Need help w/ vector task: Trapeze ABCD, AB parallel w/ CD, Vector AB=a, Vector AD=b, Vector DC=(2/3)a

[john44]

I'll try my best to translate the task, I've done the previous questions, but need help the last
Trapeze ABCD
AB is parallel with CD
Vector AB = a
Vector AD = b
Vector DC = two thirds ( 2/3 ) of a

Point E is in middle of BC, so BE is (1/2)BC
AE and BD intersect eachother at point S
Find AS expressed by a and b
At first i thought i could say AS = t * AE (because point E is just further behind than S, but on same line. But I think I can only have a's and b's in the answer

Last question is:
A point F is given by: CF = 3/8 DB
Show that A, E, and F are in a line
For this I think I need to show that AE is parallel with AF but my answers doesnt match..

 

[topsquark]

You've given a large amount of information to go on. Good for you! But nothing in the problem tells us where F is. It could be anywhere on an arc of radius CF centered at C. I can't see why it would have to be on the extension of the line segment AE.

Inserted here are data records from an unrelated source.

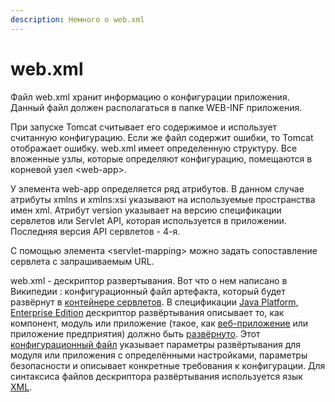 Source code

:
 ```yaml
---
description: Немного о web.xml
---
```


# web.xml

Файл web.xml хранит информацию о конфигурации приложения.  Данный файл должен располагаться в папке WEB-INF приложения. 

При запуске Tomcat считывает его содержимое и использует считанную конфигурацию. Если же файл содержит ошибки, то Tomcat отображает ошибку. web.xml имеет определенную структуру. Все вложенные узлы, которые определяют конфигурацию, помещаются в корневой узел &lt;web-app&gt;. 

У элемента web-app определяется ряд атрибутов. В данном случае атрибуты xmlns и xmlns:xsi указывают на используемые пространства имен xml. Атрибут version указывает на версию спецификации сервлетов или Servlet API, которая используется в приложении. Последняя версия API сервлетов - 4-я.

 С помощью элемента &lt;servlet-mapping&gt; можно задать сопоставление сервлета с запрашиваемым URL.

 web.xml - дескриптор развертывания. Вот что о нем написано в Википедии : конфигурационный файл артефакта, который будет развёрнут в [контейнере сервлетов](https://ru.wikipedia.org/wiki/%D0%9A%D0%BE%D0%BD%D1%82%D0%B5%D0%B9%D0%BD%D0%B5%D1%80_%D1%81%D0%B5%D1%80%D0%B2%D0%BB%D0%B5%D1%82%D0%BE%D0%B2). В спецификации [Java Platform, Enterprise Edition](https://ru.wikipedia.org/wiki/Java_Platform,_Enterprise_Edition) дескриптор развёртывания описывает то, как компонент, модуль или приложение \(такое, как [веб-приложение](https://ru.wikipedia.org/wiki/%D0%92%D0%B5%D0%B1-%D0%BF%D1%80%D0%B8%D0%BB%D0%BE%D0%B6%D0%B5%D0%BD%D0%B8%D0%B5) или приложение предприятия\) должно быть [развёрнуто](https://ru.wikipedia.org/wiki/%D0%A0%D0%B0%D0%B7%D0%B2%D1%91%D1%80%D1%82%D1%8B%D0%B2%D0%B0%D0%BD%D0%B8%D0%B5_%D0%BF%D1%80%D0%BE%D0%B3%D1%80%D0%B0%D0%BC%D0%BC%D0%BD%D0%BE%D0%B3%D0%BE_%D0%BE%D0%B1%D0%B5%D1%81%D0%BF%D0%B5%D1%87%D0%B5%D0%BD%D0%B8%D1%8F). Этот [конфигурационный файл](https://ru.wikipedia.org/wiki/%D0%9A%D0%BE%D0%BD%D1%84%D0%B8%D0%B3%D1%83%D1%80%D0%B0%D1%86%D0%B8%D0%BE%D0%BD%D0%BD%D1%8B%D0%B9_%D1%84%D0%B0%D0%B9%D0%BB) указывает параметры развёртывания для модуля или приложения с определёнными настройками, параметры безопасности и описывает конкретные требования к конфигурации. Для синтаксиса файлов дескриптора развёртывания используется язык [XML](https://ru.wikipedia.org/wiki/XML).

Is there something missing?

-Dan

 

[Dr.Peterson]

But nothing in the problem tells us where F is. It could be anywhere on an arc of radius CF centered at C. I can't see why it would have to be on the extension of the line segment AE.

Is there something missing?

I think vector CF = 3/8 of vector DB. Then it makes sense.

 

[topsquark]

I think vector CF = 3/8 of vector DB. Then it makes sense.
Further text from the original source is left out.